Posted: April 14th, 2011 by Eloise comment-icon Comments disabled

Two building companies from Glasgow have been fined a total of £400,000 for health and safety breaches after a worker fell from scaffolding and suffered fatal injuries.

The incident occurred in April 2007, when 50-year-old James Kelly was erecting stonework on a sports extension at Glasgow Academy. He was on the third level of a scaffolding loading tower, about 30 feet up in the air, when he fell. Mr Kelly was rushed to hospital, but later died due to his injuries.

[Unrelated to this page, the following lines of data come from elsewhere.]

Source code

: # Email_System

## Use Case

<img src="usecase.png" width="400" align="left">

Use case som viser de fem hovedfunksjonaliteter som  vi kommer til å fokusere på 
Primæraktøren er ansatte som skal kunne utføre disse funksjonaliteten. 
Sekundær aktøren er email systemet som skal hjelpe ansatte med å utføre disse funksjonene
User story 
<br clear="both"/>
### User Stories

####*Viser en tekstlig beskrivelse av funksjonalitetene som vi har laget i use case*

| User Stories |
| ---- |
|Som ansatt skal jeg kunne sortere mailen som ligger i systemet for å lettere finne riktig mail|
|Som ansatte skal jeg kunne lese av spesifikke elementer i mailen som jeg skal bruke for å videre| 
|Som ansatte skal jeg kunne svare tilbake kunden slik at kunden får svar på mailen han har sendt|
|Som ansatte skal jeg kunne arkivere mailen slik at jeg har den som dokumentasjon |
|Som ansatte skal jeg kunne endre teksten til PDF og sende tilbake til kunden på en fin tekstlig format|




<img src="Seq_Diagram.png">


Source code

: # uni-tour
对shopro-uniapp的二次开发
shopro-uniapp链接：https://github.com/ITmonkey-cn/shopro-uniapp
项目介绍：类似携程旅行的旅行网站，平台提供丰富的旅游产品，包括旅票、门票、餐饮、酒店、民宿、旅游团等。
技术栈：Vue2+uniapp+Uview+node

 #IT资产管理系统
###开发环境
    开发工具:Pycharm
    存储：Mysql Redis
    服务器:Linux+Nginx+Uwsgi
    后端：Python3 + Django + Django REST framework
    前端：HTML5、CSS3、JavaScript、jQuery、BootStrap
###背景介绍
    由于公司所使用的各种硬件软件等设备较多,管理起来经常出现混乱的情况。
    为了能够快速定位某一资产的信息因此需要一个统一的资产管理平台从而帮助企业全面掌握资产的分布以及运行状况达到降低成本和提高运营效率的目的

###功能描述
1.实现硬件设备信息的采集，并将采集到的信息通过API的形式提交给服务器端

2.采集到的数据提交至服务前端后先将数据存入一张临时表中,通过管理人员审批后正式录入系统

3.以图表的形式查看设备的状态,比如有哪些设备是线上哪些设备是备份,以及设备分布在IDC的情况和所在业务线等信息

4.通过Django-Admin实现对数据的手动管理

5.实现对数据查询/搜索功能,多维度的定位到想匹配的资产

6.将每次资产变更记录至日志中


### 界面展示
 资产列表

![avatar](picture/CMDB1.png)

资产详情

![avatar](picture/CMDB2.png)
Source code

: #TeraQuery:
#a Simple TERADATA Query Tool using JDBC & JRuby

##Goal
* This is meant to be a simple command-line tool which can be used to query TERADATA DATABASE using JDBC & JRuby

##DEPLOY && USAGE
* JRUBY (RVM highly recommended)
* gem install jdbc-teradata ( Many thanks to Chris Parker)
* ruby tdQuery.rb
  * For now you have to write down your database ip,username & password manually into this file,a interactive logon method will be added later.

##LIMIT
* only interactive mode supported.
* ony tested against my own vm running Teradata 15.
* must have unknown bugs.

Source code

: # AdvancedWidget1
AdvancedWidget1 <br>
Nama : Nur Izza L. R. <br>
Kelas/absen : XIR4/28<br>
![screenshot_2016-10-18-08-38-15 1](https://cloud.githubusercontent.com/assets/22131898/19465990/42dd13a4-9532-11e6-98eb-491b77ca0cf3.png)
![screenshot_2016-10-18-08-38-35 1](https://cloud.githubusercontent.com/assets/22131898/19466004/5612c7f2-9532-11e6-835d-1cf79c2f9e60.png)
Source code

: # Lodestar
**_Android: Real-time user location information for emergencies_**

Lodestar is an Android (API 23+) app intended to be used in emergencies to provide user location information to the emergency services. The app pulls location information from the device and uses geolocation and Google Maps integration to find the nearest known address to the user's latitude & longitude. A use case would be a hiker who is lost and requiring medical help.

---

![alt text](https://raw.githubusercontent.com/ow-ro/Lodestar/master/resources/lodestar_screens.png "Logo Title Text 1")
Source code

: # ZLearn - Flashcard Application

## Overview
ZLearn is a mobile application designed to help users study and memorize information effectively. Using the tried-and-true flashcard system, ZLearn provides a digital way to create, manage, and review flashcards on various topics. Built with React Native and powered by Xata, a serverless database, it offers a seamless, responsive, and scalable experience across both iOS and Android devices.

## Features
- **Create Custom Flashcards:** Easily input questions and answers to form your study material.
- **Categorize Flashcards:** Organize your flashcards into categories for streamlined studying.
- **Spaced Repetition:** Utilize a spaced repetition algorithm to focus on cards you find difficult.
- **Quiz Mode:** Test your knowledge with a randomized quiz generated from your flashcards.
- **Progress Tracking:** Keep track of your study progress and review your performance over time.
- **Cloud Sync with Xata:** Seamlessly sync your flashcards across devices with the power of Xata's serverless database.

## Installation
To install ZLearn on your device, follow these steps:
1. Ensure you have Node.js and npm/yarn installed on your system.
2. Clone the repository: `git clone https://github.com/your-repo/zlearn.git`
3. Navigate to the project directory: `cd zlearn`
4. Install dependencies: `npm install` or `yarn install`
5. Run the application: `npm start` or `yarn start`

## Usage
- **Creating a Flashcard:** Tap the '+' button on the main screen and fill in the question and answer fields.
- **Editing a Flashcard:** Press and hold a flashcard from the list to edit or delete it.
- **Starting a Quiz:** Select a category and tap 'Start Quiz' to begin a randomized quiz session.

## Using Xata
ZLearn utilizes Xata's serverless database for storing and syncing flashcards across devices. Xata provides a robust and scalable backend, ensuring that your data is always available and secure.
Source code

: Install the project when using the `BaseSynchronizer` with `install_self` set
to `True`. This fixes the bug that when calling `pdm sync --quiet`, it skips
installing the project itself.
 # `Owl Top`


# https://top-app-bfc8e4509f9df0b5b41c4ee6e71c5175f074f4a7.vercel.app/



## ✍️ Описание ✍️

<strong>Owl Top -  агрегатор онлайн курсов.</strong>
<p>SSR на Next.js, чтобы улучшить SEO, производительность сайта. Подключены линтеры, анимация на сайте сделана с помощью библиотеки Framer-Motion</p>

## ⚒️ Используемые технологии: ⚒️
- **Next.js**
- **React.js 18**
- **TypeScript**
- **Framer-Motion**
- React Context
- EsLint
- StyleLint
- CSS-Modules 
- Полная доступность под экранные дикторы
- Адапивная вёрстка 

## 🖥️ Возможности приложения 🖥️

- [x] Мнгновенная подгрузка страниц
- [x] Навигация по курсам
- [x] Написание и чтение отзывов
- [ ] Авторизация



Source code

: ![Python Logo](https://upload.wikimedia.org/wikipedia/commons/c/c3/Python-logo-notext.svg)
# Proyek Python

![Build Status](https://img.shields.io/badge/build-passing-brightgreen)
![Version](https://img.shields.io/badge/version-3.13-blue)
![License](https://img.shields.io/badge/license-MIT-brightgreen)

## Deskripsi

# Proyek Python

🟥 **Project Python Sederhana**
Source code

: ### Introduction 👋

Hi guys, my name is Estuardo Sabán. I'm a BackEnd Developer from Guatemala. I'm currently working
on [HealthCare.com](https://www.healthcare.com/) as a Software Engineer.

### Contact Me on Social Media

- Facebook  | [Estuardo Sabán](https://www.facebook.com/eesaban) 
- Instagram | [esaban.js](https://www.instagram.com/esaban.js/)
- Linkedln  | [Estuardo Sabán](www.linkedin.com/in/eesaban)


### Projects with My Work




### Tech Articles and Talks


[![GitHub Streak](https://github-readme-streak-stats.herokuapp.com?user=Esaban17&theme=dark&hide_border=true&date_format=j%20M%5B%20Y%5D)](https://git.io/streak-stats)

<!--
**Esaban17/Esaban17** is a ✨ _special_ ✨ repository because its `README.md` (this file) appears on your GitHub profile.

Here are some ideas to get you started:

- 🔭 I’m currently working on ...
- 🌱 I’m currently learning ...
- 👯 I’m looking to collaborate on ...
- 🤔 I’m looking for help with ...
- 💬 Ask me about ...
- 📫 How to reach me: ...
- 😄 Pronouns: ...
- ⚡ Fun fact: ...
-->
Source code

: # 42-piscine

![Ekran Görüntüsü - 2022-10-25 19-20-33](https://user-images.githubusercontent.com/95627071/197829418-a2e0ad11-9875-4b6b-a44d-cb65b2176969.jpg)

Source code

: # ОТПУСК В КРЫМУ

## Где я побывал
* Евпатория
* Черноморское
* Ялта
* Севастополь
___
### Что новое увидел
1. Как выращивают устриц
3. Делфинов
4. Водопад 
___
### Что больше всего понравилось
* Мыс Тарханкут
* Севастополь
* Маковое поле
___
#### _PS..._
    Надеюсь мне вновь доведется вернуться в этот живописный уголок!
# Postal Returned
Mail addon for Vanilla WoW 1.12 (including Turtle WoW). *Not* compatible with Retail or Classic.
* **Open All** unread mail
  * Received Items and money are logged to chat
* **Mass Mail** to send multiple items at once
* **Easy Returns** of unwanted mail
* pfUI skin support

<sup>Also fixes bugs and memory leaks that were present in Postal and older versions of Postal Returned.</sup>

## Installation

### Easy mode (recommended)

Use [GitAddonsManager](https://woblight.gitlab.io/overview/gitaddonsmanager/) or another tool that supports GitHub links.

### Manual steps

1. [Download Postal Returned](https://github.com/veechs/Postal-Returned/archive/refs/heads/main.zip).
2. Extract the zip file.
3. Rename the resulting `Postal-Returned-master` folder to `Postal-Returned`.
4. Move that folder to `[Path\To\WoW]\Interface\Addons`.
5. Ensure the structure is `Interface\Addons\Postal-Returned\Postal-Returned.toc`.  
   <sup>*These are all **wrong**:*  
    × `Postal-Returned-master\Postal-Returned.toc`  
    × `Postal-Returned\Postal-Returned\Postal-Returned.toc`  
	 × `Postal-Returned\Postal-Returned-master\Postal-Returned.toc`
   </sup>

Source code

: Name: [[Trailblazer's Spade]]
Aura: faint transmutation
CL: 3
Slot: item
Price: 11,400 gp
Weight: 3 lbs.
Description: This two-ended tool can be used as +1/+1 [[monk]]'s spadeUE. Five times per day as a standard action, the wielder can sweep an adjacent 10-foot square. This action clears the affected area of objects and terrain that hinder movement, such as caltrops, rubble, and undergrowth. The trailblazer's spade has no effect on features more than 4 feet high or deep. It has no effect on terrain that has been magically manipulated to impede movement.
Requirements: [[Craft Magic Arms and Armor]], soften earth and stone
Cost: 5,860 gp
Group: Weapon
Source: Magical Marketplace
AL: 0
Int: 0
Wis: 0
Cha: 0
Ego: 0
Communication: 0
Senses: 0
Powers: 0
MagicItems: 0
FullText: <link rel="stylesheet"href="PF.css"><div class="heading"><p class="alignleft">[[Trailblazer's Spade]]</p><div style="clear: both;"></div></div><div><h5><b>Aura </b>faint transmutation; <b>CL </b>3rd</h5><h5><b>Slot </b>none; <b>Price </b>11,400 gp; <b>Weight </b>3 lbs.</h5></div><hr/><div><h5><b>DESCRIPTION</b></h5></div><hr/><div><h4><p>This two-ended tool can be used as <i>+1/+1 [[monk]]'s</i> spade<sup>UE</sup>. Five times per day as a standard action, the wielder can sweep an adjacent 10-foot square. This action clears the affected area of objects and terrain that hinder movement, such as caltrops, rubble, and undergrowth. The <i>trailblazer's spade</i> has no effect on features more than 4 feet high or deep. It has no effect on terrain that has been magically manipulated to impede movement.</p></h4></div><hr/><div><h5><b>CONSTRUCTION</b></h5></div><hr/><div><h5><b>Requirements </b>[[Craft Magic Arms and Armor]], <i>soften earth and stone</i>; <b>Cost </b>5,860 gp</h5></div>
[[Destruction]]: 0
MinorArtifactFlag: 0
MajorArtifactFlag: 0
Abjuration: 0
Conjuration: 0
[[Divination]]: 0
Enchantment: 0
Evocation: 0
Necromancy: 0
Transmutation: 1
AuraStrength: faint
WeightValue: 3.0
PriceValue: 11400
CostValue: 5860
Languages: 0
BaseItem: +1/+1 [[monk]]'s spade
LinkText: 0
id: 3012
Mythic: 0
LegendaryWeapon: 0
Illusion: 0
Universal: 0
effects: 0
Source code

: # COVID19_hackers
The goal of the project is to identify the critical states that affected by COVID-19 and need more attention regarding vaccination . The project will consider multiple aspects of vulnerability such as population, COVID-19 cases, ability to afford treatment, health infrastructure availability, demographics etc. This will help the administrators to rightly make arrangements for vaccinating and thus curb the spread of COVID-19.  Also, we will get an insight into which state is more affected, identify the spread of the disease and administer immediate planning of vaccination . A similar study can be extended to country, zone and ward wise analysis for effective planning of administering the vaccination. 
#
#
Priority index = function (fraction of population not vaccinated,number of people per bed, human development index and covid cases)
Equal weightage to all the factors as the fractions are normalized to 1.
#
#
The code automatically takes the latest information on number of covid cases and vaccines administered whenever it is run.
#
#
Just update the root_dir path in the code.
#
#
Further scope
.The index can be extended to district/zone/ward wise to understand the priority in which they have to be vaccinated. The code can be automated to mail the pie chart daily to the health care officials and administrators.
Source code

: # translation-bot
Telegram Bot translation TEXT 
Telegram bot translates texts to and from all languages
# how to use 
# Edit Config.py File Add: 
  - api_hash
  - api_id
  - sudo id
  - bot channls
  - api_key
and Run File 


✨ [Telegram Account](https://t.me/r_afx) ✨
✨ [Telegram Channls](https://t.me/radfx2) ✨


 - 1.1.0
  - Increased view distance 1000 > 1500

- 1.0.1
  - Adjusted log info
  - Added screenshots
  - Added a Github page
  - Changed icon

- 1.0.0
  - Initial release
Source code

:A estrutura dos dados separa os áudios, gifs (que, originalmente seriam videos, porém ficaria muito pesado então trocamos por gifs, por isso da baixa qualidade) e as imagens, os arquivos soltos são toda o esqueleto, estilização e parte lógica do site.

Following Mr Kelly’s death and subsequent investigations into the incident, two firms have now been found guilty of health and safety breaches. The Health and Safety Executive (HSE) said that Stirling Stone and Robertson Construction Central Ltd had implemented no safe system for using the loading tower at the construction site, and that it had insufficient toe boards and guard rails.

Additionally, neither the loading tower nor the scaffolding had been regularly inspected, and no sufficient risk assessment had been made prior to the incident. Both of these latter measures, in particular, would have been completed had the right health and safety training been carried out for site workers and supervisors.

The companies were fined £200,000 apiece at Glasgow Sherriff Court for breaching the Health and Safety at Work etc 1974 Act.